Кампания против религии и церкви — самая известная и яркая часть наступления на крестьянскую культуру. На протяжении 1920-х гг. активисты компартии, и в особенности комсомола, предприняли ряд попыток искоренить религию на селе, в основном через Союз воинствующих безбожников. В годы коллективизации эти усилия стали отражением тотальной войны против религиозных институтов и символов деревни. Со второй половины 1929 г. коммунисты закрывали церкви, снимали с них колокола и арестовывали священников. 30 января 1930 г. в постановлении о ликвидации кулацких хозяйств Политбюро взяло на себя руководство этой кампанией, приказав Оргбюро издать постановление о закрытии церквей и раскулачивании священников{133}.[15] Запрещались религиозные праздники, многих крестьян вынуждали отдать свои иконы, которые зачастую подвергали массовому сожжению{134}. Работники Щелковского сельсовета Юхновского района Сухиничского округа в Западном крае выстроили иконы в ряд, написали на каждой, что изображенный на ней святой приговорен к смерти «за сопротивление колхозному строительству»{135}, и расстреляли их. На Урале несколько окружных органов управления призвали своих коллег в других округах вступить в социалистическое соревнование на предмет того, кто закроет больше церквей{136}.

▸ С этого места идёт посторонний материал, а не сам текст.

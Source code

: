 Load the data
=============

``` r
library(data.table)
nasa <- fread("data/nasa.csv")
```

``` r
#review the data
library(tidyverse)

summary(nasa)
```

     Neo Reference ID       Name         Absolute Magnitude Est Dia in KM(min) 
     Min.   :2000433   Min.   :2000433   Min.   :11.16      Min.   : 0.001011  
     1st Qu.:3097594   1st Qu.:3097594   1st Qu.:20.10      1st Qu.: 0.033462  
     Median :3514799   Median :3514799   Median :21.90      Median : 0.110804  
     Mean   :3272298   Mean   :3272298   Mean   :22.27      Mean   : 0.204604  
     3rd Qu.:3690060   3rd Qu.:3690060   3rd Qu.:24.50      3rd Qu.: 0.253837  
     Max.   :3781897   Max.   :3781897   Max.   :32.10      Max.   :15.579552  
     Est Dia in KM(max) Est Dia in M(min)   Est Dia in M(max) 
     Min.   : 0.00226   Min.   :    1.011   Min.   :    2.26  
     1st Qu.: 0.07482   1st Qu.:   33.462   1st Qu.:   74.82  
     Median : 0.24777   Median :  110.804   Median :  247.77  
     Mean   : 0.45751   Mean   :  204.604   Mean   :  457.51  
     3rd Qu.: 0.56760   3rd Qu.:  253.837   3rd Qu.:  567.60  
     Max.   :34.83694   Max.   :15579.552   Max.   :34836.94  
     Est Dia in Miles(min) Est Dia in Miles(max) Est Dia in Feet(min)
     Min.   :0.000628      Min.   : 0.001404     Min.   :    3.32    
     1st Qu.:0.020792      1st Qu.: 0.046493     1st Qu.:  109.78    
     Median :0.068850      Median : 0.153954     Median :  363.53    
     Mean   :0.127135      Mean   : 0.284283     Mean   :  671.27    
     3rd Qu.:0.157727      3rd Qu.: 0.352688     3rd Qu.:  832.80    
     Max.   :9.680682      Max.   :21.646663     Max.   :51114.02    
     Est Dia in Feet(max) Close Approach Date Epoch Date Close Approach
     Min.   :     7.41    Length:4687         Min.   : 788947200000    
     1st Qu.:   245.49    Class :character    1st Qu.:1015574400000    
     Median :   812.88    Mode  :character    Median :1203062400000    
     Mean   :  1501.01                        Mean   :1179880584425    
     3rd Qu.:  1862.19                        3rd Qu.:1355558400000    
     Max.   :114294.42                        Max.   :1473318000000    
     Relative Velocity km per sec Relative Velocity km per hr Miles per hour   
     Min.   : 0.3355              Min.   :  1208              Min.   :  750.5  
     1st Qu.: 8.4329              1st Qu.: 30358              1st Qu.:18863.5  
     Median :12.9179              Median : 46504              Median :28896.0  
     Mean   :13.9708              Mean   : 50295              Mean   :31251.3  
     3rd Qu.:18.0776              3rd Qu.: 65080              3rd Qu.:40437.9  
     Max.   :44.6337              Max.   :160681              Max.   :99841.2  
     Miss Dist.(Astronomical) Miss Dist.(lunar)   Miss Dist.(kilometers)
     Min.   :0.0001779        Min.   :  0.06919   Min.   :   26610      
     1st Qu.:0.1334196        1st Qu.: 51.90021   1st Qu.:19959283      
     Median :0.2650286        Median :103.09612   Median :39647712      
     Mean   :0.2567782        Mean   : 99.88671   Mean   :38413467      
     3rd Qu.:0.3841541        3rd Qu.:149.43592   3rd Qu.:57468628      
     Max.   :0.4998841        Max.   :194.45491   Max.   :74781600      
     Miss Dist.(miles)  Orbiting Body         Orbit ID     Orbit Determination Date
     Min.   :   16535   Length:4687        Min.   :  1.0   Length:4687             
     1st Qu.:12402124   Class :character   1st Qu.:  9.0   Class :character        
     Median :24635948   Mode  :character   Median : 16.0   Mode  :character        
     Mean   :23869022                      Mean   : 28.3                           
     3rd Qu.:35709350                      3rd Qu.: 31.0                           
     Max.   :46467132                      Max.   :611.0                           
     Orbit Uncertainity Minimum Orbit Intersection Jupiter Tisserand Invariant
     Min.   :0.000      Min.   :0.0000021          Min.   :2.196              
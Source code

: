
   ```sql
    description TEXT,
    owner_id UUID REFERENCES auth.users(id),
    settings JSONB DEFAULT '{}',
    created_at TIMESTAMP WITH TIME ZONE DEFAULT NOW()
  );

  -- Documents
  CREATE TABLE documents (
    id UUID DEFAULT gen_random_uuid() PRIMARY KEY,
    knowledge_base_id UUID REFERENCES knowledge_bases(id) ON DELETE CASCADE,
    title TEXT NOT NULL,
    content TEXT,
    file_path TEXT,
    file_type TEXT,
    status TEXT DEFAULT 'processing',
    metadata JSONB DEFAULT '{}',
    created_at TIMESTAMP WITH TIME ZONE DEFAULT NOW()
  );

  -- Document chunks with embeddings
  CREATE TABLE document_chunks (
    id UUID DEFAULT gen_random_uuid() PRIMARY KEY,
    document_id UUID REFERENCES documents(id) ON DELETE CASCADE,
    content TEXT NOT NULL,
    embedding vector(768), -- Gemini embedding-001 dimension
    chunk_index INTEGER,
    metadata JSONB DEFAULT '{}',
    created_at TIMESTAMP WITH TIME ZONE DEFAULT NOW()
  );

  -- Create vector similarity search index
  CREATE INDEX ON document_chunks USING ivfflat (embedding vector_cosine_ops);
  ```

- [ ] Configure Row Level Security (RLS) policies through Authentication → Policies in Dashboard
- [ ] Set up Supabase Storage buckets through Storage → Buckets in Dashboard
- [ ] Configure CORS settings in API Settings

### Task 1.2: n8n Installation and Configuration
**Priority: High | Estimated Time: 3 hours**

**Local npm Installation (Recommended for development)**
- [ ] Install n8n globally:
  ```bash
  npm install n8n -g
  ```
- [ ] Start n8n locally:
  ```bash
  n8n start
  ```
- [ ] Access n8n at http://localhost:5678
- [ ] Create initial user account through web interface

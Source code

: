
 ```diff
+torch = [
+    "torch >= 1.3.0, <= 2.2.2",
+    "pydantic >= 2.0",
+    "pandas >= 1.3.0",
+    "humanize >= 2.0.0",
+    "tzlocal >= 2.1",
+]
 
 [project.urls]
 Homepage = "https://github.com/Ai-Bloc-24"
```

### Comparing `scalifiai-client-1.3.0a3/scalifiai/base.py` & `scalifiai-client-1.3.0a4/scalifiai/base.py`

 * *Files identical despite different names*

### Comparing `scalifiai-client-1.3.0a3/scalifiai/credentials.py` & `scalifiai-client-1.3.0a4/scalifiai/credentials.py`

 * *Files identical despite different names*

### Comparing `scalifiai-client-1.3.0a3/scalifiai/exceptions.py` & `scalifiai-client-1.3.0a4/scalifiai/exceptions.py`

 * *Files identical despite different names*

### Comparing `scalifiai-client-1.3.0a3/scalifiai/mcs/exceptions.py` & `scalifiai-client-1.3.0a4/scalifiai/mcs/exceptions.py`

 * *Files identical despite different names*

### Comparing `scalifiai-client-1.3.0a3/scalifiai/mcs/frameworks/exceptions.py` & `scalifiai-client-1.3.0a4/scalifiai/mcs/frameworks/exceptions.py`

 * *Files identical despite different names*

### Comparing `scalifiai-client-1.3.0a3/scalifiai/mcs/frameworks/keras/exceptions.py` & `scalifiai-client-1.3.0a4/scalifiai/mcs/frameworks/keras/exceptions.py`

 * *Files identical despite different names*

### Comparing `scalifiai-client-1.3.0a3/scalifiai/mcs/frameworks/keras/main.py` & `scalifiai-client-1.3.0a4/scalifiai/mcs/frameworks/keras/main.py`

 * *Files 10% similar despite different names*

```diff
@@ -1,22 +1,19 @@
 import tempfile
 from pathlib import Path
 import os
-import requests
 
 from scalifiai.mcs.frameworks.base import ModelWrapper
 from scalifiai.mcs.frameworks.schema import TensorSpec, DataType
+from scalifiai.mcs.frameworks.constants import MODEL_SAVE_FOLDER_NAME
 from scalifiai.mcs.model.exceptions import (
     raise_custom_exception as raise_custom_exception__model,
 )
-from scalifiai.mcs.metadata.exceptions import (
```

Эти репрессивные меры преследовали цель не только постепенно распространить в деревне атеизм, но и лишить крестьян ключевых культурных институтов. Начиная с 1920-х гг. многие доклады говорят о том, что православная вера на селе с приходом революции резко сдала свои позиции, оставшись популярной в основном среди женщин и стариков{137}. Церковь была частью общины, символизировала историю деревни, ее традиции и все важнейшие события в жизни крестьянина, начиная с его рождения, женитьбы и заканчивая смертью. Особую значимость имел церковный колокол. Как и церковь, колокол был воплощением прекрасного, неотъемлемым предметом гордости села. Но он нес в себе и более глубокий смысл. Колокол являлся символом сплоченности села. Набат собирал крестьян вместе в моменты особой важности, чрезвычайных происшествий. По выражению Ива-Мари Берса, он служил своего рода «эмблемой»{138}.[16] В ходе восстаний в годы коллективизации удар колокола был «политическим действием», призванным пробудить и мобилизовать крестьянскую оппозицию на борьбу.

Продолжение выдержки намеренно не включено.